Dans l’angoisse de sa jalousie, le malheureux en arrivait à être tranquille, lorsqu’il laissait Nana et Satin ensemble. Il l’aurait poussée à ce vice, pour écarter les hommes. Mais, de ce côté encore, tout se gâtait. Nana trompait Satin comme elle trompait le comte, s’enrageant dans des toquades monstrueuses, ramassant des filles au coin des bornes. Quand elle rentrait en voiture, elle s’amourachait parfois d’un souillon aperçu sur le pavé, les sens pris, l’imagination lâchée ; et elle faisait monter le souillon, le payait et le renvoyait. Puis, sous un déguisement d’homme, c’étaient des parties dans des maisons infâmes, des spectacles de débauche dont elle amusait son ennui. Et Satin, irritée d’être lâchée continuellement, bouleversait l’hôtel de scènes atroces ; elle avait fini par prendre un empire absolu sur Nana, qui la respectait. Muffat rêva même une alliance. Quand il n’osait pas, il déchaînait Satin. Deux fois, elle avait forcé sa chérie à le reprendre ; tandis que lui se montrait obligeant, l’avertissait et s’effaçait devant elle, au moindre signe. Seulement, l’entente ne durait guère, Satin était fêlée, elle aussi. Certains jours, elle cassait tout, crevée à moitié, s’abîmant à des rages de colère et de tendresse, jolie quand même. Zoé devait lui monter la tête, car elle la prenait dans les coins, comme si elle avait voulu l’embaucher pour sa grande affaire, ce plan dont elle ne parlait encore à personne.

Cependant, des révoltes singulières redressaient encore le comte Muffat. Lui qui tolérait Satin depuis des mois, qui avait fini par accepter les inconnus, tout ce troupeau d’hommes galopant au travers de l’alcôve de Nana, s’emportait à l’idée d’être trompé par quelqu’un de son monde ou simplement de sa connaissance. Quand elle lui avoua ses rapports avec Foucarmont, il souffrit tellement, il trouva la trahison du jeune homme si abominable, qu’il voulut le provoquer et se battre. Comme il ne savait où chercher des témoins dans une pareille affaire, il s’adressa à Labordette. Celui-ci, stupéfait, ne put s’empêcher de rire.

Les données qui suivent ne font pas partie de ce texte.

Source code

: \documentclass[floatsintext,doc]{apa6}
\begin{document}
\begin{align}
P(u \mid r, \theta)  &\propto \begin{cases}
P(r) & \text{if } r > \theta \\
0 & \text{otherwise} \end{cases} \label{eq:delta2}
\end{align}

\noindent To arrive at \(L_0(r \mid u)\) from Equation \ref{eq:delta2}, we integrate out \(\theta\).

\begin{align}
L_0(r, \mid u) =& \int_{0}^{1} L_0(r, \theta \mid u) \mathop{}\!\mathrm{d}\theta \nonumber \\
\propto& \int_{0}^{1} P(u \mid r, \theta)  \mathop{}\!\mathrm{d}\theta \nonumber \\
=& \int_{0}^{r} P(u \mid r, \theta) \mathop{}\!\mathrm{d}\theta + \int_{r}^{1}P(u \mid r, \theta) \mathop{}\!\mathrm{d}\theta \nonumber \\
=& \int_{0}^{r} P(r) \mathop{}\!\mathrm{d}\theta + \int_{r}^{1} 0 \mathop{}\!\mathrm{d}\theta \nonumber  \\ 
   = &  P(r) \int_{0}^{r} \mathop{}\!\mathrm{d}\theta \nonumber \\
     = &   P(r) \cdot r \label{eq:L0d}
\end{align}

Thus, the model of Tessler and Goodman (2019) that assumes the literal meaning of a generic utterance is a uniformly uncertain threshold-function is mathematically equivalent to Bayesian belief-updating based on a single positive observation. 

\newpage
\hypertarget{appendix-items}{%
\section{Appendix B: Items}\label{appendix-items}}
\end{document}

— Un duel pour Nana… Mais, cher monsieur, tout Paris se moquerait de vous. On ne se bat pas pour Nana, c’est ridicule.

Le comte devint très pâle. Il eut un geste de violence.

— Alors, je le souffletterai en pleine rue.

Pendant une heure, Labordette dut le raisonner. Un soufflet rendrait l’histoire odieuse ; le soir, tout le monde saurait la véritable cause de la rencontre, il serait la fable des journaux. Et Labordette revenait toujours à cette conclusion :

— Impossible, c’est ridicule.

Chaque fois, cette parole tombait sur Muffat, nette et tranchante comme un coup de couteau. Il ne pouvait même se battre pour la femme qu’il aimait ; on aurait éclaté de rire. Jamais il n’avait senti plus douloureusement la misère de son amour, cette gravité de son cœur perdue dans cette blague du plaisir. Ce fut sa dernière révolte ; il se laissa convaincre, il assista dès lors au défilé des amis, de tous les hommes qui vivaient là, dans l’intimité de l’hôtel.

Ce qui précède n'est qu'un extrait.